Heating: As mentioned, a 5KW diesel water heater provides hot water. This would be used for domestic hot water and underfloor radiant heating.
Cooling: As it's a boat, we're sitting on an unlimited supply of 'cold' water. 5-12°C is typical. This would be utilised via a water/water heat exchanger to the 'dirty' water isn't used directly inside the boat of course. This cooling source will be used for other things too.

[AC_Hacker]

Quote:

Originally Posted by Jim_UK

...Thanks to all contributors for the last 4 years or so of fantastic information and inspiration. ...

I prefer this kind of fan, it has the ECM motor integrated into the hub, and is quieter and more efficient.

-AC

[Jim_UK]

What make/model (URL if available please) are those? How many ACH's etc does your setup do? Any issues with maintaining flow/pressure?

I've already bought the fans but it would still be good to compare/contrast. I can't do inline images or URL's yet (due to low post count) but images.google for 109E1748H502 will quickly show what I have (quite common in top of rack cooling solutions so plentiful from IT refurbishers/recyclers)

[AC_Hacker]

Quote:

Originally Posted by Jim_UK

What make/model (URL if available please) are those? How many ACH's etc does your setup do? Any issues with maintaining flow/pressure?...

The fan type is "radial", EBM Pabst make an assortment of them.

Ebay has a pretty good listing.

They tend to be very expensive on ebay.

I found mine (I got 2 different-sized pairs) by constant, relentless ebay searching.

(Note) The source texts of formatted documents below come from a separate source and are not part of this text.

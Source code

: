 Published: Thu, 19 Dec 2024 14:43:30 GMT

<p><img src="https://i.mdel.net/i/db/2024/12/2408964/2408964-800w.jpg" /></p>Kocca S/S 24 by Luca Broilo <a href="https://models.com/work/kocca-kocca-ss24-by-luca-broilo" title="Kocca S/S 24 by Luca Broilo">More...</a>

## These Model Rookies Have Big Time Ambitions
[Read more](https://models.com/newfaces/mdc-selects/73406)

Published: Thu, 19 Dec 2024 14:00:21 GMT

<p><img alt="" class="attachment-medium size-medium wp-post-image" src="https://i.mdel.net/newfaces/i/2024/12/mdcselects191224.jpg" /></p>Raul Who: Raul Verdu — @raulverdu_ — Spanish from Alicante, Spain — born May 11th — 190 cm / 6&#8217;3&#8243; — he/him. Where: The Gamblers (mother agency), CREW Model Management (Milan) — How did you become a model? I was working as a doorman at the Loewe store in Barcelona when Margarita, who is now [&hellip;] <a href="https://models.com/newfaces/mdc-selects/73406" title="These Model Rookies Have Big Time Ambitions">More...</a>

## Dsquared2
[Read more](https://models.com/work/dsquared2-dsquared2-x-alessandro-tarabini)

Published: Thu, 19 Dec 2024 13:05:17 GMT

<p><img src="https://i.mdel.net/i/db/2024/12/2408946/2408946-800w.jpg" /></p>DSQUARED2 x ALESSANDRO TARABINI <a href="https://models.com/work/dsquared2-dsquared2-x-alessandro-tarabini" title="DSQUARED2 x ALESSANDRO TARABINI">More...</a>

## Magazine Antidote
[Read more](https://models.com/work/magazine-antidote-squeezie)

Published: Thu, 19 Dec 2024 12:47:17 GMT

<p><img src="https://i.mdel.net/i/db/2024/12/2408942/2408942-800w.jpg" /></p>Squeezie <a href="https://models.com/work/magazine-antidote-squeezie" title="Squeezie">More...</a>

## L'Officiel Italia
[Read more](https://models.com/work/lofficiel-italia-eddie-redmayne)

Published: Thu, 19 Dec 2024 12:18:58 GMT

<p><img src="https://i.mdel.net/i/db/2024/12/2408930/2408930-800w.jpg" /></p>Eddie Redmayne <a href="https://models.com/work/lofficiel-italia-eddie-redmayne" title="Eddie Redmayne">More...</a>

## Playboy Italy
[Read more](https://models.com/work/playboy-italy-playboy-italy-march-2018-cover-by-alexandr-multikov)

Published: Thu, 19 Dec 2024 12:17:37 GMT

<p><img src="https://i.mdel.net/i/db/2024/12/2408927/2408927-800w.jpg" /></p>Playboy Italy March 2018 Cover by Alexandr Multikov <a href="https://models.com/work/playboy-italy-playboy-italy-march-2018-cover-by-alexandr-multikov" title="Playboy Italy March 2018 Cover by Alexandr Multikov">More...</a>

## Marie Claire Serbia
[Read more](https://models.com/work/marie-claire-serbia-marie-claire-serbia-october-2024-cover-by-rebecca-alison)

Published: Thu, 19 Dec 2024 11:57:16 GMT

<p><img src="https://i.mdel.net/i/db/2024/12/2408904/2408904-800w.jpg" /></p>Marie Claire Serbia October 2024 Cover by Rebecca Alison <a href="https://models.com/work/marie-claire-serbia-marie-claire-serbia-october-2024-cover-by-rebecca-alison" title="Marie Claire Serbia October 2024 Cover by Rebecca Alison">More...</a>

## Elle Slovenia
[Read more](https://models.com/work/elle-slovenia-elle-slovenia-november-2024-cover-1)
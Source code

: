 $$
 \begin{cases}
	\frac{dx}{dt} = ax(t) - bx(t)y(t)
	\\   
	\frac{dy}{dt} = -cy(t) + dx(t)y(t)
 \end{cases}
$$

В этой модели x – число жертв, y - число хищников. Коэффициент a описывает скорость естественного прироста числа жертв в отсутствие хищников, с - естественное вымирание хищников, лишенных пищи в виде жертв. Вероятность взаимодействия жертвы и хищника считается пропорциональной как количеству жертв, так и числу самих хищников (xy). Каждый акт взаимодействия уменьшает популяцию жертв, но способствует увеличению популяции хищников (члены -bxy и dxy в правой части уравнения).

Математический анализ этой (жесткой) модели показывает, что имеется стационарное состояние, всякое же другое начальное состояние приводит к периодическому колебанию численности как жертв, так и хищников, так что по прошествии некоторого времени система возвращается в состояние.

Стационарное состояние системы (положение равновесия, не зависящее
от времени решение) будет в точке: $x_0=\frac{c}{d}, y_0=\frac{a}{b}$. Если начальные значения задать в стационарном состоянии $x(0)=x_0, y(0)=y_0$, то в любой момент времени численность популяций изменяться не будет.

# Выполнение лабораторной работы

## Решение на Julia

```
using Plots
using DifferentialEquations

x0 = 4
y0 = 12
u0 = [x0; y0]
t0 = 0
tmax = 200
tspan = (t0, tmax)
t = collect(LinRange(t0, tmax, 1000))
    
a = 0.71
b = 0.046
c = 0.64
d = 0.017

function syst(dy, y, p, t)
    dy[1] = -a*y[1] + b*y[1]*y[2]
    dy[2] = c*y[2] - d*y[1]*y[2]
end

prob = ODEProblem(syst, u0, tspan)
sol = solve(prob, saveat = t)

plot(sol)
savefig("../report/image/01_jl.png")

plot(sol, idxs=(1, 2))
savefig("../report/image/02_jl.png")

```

The answers to your technical questions could best be found in a EBM Pabst catalog.

Best,

-AC

[NiHaoMike]

Quote:

Originally Posted by Jim_UK

Power: 48VDC (from batteries, generator & solar - shoreline 230VAC at times too)
...
Heating: As mentioned, a 5KW diesel water heater provides hot water. This would be used for domestic hot water and underfloor radiant heating.

You could build a water source heat pump to supply some of the heat, with the generator supplying the rest. Should be far more efficient than idling the "APU" purely for heat. Also, when connected to mains (maybe not often enough for it to really matter), the APU wouldn't have to run at all.